WORK INSTRUCTION:
The answer must be the number of lines in the listing below that contain "begin", and nothing else.

-- Opening Marker --

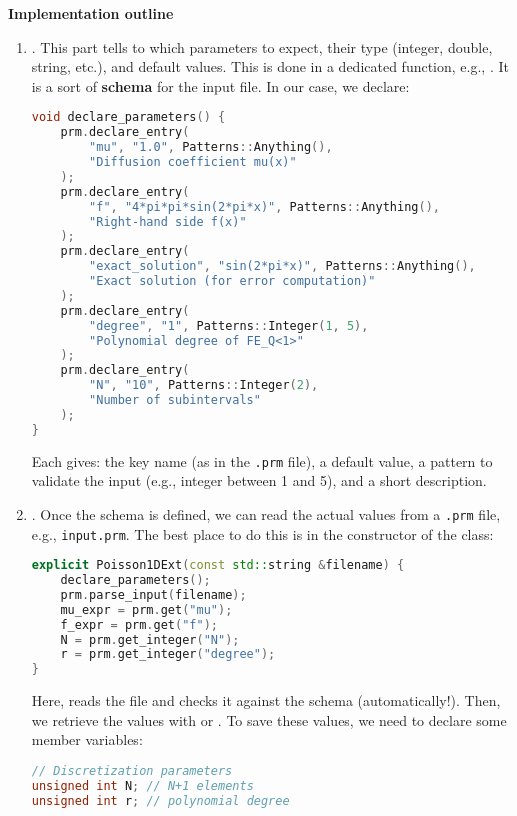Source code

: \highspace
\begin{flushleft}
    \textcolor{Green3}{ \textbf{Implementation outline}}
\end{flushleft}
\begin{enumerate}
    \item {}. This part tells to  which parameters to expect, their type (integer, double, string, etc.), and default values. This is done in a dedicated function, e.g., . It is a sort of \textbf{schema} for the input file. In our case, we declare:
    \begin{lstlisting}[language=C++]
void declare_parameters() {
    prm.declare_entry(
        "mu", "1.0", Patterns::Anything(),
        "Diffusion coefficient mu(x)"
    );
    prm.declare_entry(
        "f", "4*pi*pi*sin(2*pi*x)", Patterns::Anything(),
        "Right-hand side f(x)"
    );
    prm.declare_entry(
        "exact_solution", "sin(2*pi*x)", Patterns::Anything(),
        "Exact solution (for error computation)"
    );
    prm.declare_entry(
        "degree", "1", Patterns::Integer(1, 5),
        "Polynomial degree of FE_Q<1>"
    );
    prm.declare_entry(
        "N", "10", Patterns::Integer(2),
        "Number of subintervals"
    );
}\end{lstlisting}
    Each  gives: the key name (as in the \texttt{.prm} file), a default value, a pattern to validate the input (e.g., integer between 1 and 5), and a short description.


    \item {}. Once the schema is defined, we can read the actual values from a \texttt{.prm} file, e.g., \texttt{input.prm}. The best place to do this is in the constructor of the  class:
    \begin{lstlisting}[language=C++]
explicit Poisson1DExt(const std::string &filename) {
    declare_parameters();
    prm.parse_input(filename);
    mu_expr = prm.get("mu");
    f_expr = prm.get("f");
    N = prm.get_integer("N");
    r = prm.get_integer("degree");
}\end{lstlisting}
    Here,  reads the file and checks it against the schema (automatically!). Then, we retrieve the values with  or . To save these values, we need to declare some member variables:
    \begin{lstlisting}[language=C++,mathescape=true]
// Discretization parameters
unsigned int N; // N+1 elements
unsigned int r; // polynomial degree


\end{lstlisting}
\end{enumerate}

-- Closing Marker --

RESULT:
5